▸ TO DO
Return every line of the listing exactly as written.

++++ THE RECORDS ++++

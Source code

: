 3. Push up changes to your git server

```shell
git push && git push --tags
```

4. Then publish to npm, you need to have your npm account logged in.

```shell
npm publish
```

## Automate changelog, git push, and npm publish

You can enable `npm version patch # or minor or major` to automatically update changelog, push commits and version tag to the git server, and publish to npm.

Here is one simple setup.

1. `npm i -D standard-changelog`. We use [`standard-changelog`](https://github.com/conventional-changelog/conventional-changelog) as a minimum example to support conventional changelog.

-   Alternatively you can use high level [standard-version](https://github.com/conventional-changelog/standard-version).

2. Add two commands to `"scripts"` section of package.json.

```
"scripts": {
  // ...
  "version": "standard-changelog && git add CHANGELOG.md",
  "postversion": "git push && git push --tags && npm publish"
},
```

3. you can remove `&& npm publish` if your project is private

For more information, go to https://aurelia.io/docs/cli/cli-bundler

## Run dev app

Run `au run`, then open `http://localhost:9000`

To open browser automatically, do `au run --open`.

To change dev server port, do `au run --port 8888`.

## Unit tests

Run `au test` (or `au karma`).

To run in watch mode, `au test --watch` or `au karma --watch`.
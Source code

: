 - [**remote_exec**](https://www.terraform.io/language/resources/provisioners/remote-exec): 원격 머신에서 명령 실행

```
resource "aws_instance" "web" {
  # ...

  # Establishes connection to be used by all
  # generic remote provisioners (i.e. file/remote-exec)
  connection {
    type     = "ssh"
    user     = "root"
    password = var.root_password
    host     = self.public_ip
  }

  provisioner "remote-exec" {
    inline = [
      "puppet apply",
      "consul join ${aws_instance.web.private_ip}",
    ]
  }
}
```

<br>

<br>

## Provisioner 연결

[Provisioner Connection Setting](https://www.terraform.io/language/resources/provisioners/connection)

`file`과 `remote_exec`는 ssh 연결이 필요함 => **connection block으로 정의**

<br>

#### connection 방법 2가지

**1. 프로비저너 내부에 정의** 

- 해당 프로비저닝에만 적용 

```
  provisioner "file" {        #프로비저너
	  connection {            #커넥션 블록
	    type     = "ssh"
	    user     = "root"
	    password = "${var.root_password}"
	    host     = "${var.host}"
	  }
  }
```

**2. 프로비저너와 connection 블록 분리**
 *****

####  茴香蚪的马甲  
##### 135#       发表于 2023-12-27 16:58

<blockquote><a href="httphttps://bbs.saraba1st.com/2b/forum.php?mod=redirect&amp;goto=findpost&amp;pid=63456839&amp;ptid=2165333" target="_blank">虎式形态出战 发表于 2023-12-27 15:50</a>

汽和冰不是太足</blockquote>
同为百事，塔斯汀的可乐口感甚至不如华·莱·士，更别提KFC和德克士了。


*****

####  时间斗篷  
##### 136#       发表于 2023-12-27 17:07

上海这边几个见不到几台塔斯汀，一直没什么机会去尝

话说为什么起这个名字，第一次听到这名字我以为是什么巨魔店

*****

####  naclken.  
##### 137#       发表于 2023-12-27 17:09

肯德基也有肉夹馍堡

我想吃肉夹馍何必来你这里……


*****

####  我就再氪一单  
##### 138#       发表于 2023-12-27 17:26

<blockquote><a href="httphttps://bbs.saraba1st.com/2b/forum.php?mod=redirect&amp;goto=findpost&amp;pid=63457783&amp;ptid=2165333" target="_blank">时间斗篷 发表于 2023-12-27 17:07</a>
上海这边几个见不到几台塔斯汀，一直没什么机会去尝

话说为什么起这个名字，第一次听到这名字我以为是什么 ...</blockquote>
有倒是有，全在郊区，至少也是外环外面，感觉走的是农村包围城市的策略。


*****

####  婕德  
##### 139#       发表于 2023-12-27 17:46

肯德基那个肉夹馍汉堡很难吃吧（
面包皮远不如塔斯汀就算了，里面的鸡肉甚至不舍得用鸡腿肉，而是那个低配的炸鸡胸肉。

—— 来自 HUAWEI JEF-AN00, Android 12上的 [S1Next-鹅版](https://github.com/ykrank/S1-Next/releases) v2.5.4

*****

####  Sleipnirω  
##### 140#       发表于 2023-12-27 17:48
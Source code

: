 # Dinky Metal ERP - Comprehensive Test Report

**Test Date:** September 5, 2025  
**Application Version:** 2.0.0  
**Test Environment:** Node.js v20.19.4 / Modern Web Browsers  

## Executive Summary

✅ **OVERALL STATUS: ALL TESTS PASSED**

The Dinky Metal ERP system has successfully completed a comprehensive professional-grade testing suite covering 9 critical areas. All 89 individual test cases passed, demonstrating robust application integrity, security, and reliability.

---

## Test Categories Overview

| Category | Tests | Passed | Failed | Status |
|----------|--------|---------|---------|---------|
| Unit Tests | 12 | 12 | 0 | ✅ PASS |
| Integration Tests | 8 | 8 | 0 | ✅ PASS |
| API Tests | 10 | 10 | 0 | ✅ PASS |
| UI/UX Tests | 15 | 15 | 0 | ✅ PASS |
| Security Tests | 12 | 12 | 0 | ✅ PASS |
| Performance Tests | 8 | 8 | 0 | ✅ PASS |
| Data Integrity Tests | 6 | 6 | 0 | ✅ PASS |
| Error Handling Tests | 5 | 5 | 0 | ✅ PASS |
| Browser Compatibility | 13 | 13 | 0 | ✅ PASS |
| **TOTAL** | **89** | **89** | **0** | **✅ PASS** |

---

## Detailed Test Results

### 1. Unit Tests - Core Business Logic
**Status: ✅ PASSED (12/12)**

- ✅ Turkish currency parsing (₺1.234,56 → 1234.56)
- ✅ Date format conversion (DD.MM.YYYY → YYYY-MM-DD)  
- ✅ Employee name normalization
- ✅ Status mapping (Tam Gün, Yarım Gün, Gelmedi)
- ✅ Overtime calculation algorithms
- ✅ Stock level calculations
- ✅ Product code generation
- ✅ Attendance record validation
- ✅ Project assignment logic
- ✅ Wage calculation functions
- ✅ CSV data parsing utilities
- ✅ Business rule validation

++++

▸ OUTPUT
Source code

: 3. Push up changes to your git server

```shell
git push && git push --tags
```

4. Then publish to npm, you need to have your npm account logged in.

```shell
npm publish
```

## Automate changelog, git push, and npm publish

You can enable `npm version patch # or minor or major` to automatically update changelog, push commits and version tag to the git server, and publish to npm.

Here is one simple setup.

1. `npm i -D standard-changelog`. We use [`standard-changelog`](https://github.com/conventional-changelog/conventional-changelog) as a minimum example to support conventional changelog.

-   Alternatively you can use high level [standard-version](https://github.com/conventional-changelog/standard-version).

2. Add two commands to `"scripts"` section of package.json.

```
"scripts": {
  // ...
  "version": "standard-changelog && git add CHANGELOG.md",
  "postversion": "git push && git push --tags && npm publish"
},
```

3. you can remove `&& npm publish` if your project is private

For more information, go to https://aurelia.io/docs/cli/cli-bundler

## Run dev app

Run `au run`, then open `http://localhost:9000`

To open browser automatically, do `au run --open`.

To change dev server port, do `au run --port 8888`.

## Unit tests

Run `au test` (or `au karma`).

To run in watch mode, `au test --watch` or `au karma --watch`.
Source code

: - [**remote_exec**](https://www.terraform.io/language/resources/provisioners/remote-exec): 원격 머신에서 명령 실행

```
resource "aws_instance" "web" {
  # ...

  # Establishes connection to be used by all
  # generic remote provisioners (i.e. file/remote-exec)
  connection {
    type     = "ssh"
    user     = "root"
    password = var.root_password
    host     = self.public_ip
  }

  provisioner "remote-exec" {
    inline = [
      "puppet apply",
      "consul join ${aws_instance.web.private_ip}",
    ]
  }
}
```

<br>

<br>

## Provisioner 연결

[Provisioner Connection Setting](https://www.terraform.io/language/resources/provisioners/connection)

`file`과 `remote_exec`는 ssh 연결이 필요함 => **connection block으로 정의**

<br>

#### connection 방법 2가지

**1. 프로비저너 내부에 정의** 

- 해당 프로비저닝에만 적용 

```
  provisioner "file" {        #프로비저너
	  connection {            #커넥션 블록
	    type     = "ssh"
	    user     = "root"
	    password = "${var.root_password}"
	    host     = "${var.host}"
	  }
  }
```

**2. 프로비저너와 connection 블록 분리**
 *****

####  茴香蚪的马甲  
##### 135#       发表于 2023-12-27 16:58

<blockquote><a href="httphttps://bbs.saraba1st.com/2b/forum.php?mod=redirect&amp;goto=findpost&amp;pid=63456839&amp;ptid=2165333" target="_blank">虎式形态出战 发表于 2023-12-27 15:50</a>

汽和冰不是太足</blockquote>
同为百事，塔斯汀的可乐口感甚至不如华·莱·士，更别提KFC和德克士了。


*****

####  时间斗篷  
##### 136#       发表于 2023-12-27 17:07

上海这边几个见不到几台塔斯汀，一直没什么机会去尝

话说为什么起这个名字，第一次听到这名字我以为是什么巨魔店

*****

####  naclken.  
##### 137#       发表于 2023-12-27 17:09

肯德基也有肉夹馍堡

我想吃肉夹馍何必来你这里……


*****

####  我就再氪一单  
##### 138#       发表于 2023-12-27 17:26

<blockquote><a href="httphttps://bbs.saraba1st.com/2b/forum.php?mod=redirect&amp;goto=findpost&amp;pid=63457783&amp;ptid=2165333" target="_blank">时间斗篷 发表于 2023-12-27 17:07</a>
上海这边几个见不到几台塔斯汀，一直没什么机会去尝

话说为什么起这个名字，第一次听到这名字我以为是什么 ...</blockquote>
有倒是有，全在郊区，至少也是外环外面，感觉走的是农村包围城市的策略。


*****

####  婕德  
##### 139#       发表于 2023-12-27 17:46

肯德基那个肉夹馍汉堡很难吃吧（
面包皮远不如塔斯汀就算了，里面的鸡肉甚至不舍得用鸡腿肉，而是那个低配的炸鸡胸肉。

—— 来自 HUAWEI JEF-AN00, Android 12上的 [S1Next-鹅版](https://github.com/ykrank/S1-Next/releases) v2.5.4

*****

####  Sleipnirω  
##### 140#       发表于 2023-12-27 17:48
Source code

: # Dinky Metal ERP - Comprehensive Test Report

**Test Date:** September 5, 2025  
**Application Version:** 2.0.0  
**Test Environment:** Node.js v20.19.4 / Modern Web Browsers  

## Executive Summary

✅ **OVERALL STATUS: ALL TESTS PASSED**

The Dinky Metal ERP system has successfully completed a comprehensive professional-grade testing suite covering 9 critical areas. All 89 individual test cases passed, demonstrating robust application integrity, security, and reliability.

---

## Test Categories Overview

| Category | Tests | Passed | Failed | Status |
|----------|--------|---------|---------|---------|
| Unit Tests | 12 | 12 | 0 | ✅ PASS |
| Integration Tests | 8 | 8 | 0 | ✅ PASS |
| API Tests | 10 | 10 | 0 | ✅ PASS |
| UI/UX Tests | 15 | 15 | 0 | ✅ PASS |
| Security Tests | 12 | 12 | 0 | ✅ PASS |
| Performance Tests | 8 | 8 | 0 | ✅ PASS |
| Data Integrity Tests | 6 | 6 | 0 | ✅ PASS |
| Error Handling Tests | 5 | 5 | 0 | ✅ PASS |
| Browser Compatibility | 13 | 13 | 0 | ✅ PASS |
| **TOTAL** | **89** | **89** | **0** | **✅ PASS** |

---

## Detailed Test Results

### 1. Unit Tests - Core Business Logic
**Status: ✅ PASSED (12/12)**

- ✅ Turkish currency parsing (₺1.234,56 → 1234.56)
- ✅ Date format conversion (DD.MM.YYYY → YYYY-MM-DD)  
- ✅ Employee name normalization
- ✅ Status mapping (Tam Gün, Yarım Gün, Gelmedi)
- ✅ Overtime calculation algorithms
- ✅ Stock level calculations
- ✅ Product code generation
- ✅ Attendance record validation
- ✅ Project assignment logic
- ✅ Wage calculation functions
- ✅ CSV data parsing utilities
- ✅ Business rule validation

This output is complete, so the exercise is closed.